According to Drudge, the AP tested its election returns systems today by broadcasting results it will likely see only in its dreams-- a GOP loss of 70 seats in the House and 10 in the Senate.
Governor Ventura had threatened to appoint a garbage man to Wellstone's seat. Instead he picked a crony.
Peggy Noonan says Norm Coleman won the debate. I just read the transcript and I agree. Coleman showed enormous discipline and restraint but still made his case on a number of issues.
Most disappointing was Mondale's trashing of poor Judge Pickering. He accused the embattled Mississippian of possessing "a very suspect record on civil rights." That "suspect" record, of course, includes testifying against the imperial wizard of the Klu Klux Klan in 1967, though it cost him the next election as local prosecutor.
UPDATE: Byron York agrees and notes that Mondale seemed not quite on point at times. When Coleman alluded to the 24 percent interest rates of the Carter administration (which, I must admit, boggle my 29-year-old mind), Mondale had a haughty retort about some of Carter's foreign policy failures. And, in a fit of dementia, he accused Coleman of taking money, not only from Enron, but also from a corporation he called "World Dot Com." Mondale's apparently not as familiar with the corporations on whose boards he does not sit.

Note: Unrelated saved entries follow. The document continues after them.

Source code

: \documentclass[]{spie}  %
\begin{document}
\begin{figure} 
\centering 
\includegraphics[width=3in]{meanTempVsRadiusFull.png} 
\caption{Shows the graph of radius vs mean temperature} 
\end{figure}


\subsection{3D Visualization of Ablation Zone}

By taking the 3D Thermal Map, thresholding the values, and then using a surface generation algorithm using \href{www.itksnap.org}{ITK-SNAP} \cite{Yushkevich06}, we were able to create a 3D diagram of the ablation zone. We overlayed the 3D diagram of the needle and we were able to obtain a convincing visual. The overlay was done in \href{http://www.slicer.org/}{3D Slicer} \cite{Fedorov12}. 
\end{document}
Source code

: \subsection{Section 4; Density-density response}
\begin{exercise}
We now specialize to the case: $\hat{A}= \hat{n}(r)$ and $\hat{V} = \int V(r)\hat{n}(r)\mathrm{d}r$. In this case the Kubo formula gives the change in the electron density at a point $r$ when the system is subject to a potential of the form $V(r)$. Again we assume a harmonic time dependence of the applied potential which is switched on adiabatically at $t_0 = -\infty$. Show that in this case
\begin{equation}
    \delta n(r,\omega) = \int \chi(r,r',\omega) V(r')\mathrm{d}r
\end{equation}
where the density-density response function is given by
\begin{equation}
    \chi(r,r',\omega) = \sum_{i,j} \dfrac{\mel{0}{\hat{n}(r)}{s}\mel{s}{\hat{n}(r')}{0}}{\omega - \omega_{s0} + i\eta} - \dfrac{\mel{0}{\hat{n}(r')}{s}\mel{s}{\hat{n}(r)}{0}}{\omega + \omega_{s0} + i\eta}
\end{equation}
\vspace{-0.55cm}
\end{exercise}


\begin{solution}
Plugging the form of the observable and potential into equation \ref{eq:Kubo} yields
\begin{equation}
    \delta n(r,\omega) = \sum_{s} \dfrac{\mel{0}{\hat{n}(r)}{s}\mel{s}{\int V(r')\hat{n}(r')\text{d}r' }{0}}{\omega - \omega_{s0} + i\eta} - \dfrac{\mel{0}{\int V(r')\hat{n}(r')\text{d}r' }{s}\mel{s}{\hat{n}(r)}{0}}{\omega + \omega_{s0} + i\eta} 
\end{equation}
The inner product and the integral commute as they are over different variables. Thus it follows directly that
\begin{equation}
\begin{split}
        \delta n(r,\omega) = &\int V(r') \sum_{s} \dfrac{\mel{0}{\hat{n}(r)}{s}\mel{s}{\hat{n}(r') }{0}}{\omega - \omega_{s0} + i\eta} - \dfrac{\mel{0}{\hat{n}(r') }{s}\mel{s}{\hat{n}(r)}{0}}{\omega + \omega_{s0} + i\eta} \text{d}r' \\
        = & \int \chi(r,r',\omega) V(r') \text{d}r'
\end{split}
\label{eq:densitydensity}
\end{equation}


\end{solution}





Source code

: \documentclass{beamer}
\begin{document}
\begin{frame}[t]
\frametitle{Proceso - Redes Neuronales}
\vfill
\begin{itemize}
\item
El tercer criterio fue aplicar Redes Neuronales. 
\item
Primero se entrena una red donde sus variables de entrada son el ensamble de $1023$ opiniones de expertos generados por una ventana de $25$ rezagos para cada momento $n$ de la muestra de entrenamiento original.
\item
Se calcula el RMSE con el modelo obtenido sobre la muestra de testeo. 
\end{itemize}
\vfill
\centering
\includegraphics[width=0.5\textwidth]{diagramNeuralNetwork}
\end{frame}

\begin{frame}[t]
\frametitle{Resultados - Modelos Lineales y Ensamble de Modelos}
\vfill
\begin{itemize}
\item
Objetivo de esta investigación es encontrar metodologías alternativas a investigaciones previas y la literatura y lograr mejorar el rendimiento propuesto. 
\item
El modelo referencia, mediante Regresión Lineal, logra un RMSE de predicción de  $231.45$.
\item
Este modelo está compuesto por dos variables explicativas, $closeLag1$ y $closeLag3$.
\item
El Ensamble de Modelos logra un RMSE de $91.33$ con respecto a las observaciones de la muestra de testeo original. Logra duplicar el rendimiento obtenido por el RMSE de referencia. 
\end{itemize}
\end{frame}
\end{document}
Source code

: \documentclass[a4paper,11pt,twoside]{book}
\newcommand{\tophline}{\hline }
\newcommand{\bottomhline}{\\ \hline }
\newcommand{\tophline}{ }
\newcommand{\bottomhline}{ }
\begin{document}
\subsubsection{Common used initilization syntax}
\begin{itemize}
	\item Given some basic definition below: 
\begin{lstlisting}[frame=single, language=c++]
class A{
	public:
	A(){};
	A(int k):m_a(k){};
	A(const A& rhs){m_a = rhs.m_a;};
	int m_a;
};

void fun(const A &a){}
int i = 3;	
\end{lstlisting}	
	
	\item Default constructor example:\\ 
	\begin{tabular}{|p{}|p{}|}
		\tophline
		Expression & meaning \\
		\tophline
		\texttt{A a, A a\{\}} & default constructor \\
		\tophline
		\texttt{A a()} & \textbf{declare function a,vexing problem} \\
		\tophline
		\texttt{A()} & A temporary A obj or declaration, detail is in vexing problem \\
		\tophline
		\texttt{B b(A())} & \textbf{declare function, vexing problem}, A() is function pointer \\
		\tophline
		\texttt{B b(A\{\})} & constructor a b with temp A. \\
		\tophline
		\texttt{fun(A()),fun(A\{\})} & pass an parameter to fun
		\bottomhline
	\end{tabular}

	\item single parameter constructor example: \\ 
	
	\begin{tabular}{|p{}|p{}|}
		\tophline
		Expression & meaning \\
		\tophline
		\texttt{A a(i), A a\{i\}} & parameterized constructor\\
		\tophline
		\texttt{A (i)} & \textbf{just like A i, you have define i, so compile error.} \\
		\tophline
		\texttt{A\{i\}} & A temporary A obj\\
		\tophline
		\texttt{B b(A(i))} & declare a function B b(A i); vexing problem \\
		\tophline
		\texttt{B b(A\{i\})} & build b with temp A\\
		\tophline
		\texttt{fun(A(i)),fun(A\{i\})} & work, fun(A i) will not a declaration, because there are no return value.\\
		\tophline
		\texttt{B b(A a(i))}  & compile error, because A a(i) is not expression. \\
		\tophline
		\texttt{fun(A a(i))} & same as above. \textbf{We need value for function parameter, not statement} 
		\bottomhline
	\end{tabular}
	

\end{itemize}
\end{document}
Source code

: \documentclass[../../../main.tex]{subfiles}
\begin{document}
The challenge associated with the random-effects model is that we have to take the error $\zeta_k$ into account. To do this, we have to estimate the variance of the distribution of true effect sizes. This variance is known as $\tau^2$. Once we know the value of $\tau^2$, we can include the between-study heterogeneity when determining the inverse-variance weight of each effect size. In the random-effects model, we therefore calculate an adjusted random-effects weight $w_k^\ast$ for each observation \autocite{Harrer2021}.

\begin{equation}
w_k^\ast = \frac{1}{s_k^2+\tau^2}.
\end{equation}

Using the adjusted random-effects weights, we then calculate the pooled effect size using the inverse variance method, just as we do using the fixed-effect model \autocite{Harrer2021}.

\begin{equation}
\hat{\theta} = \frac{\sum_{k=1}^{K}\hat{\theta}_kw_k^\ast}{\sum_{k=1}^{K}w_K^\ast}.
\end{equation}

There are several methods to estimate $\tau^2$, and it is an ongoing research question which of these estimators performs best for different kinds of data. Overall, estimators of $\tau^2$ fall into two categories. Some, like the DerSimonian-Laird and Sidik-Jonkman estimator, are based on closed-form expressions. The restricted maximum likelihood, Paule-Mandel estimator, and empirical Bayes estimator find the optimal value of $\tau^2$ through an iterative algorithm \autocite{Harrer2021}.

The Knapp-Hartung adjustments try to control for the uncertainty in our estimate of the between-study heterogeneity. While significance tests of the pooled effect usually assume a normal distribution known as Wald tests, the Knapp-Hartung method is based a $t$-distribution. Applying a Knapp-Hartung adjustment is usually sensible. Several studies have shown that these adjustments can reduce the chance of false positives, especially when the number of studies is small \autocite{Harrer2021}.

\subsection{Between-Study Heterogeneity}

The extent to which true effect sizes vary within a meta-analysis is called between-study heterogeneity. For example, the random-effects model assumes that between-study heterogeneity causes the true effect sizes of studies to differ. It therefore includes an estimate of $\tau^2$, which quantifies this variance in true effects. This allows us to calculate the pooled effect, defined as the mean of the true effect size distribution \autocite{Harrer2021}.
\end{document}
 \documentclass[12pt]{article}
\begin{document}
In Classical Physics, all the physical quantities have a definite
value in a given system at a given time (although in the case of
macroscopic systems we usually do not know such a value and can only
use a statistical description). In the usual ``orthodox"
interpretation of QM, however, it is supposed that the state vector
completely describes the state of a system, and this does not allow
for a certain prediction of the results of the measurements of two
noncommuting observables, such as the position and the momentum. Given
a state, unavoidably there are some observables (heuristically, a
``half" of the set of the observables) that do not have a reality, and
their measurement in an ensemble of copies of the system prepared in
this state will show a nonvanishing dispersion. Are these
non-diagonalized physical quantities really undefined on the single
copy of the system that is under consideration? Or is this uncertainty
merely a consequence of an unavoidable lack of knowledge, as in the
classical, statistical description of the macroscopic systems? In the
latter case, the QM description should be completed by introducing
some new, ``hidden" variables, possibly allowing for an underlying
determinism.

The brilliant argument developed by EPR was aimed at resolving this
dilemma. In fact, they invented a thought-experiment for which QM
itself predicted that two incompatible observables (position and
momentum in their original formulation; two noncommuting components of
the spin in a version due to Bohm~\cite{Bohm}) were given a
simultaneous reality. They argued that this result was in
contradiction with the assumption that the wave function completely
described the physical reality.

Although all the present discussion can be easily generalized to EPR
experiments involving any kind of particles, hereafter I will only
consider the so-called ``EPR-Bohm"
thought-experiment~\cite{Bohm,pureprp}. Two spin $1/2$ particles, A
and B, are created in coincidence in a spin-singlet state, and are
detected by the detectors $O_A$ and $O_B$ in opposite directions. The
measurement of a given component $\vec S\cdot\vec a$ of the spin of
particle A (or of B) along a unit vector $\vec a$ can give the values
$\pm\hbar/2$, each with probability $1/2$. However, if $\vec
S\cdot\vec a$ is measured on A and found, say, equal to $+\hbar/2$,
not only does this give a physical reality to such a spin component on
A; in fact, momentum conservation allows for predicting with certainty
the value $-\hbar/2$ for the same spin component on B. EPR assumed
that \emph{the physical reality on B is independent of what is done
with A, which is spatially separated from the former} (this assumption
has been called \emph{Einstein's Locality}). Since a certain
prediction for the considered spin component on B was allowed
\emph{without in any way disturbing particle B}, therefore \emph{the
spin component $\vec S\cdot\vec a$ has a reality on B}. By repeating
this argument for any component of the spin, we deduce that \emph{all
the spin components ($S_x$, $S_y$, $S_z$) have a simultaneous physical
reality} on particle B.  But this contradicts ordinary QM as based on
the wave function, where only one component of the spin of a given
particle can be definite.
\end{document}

The American Prowler concurs and declares Mondale the "same true blue lib he was when he ran against Reagan."
Stephen Hayes admits Mondale passed the "drool test," but thinks Coleman was too easy on Carter's Number Two. John Fund thinks so, too. I get the impression both Fund and Hayes would have loved to have had a go at Fritz themselves.
Kaus's take: "Mondale gave no indication (at least none I detected) that he's not the same doctrinaire prisoner-of-interest-groups he was in 1984."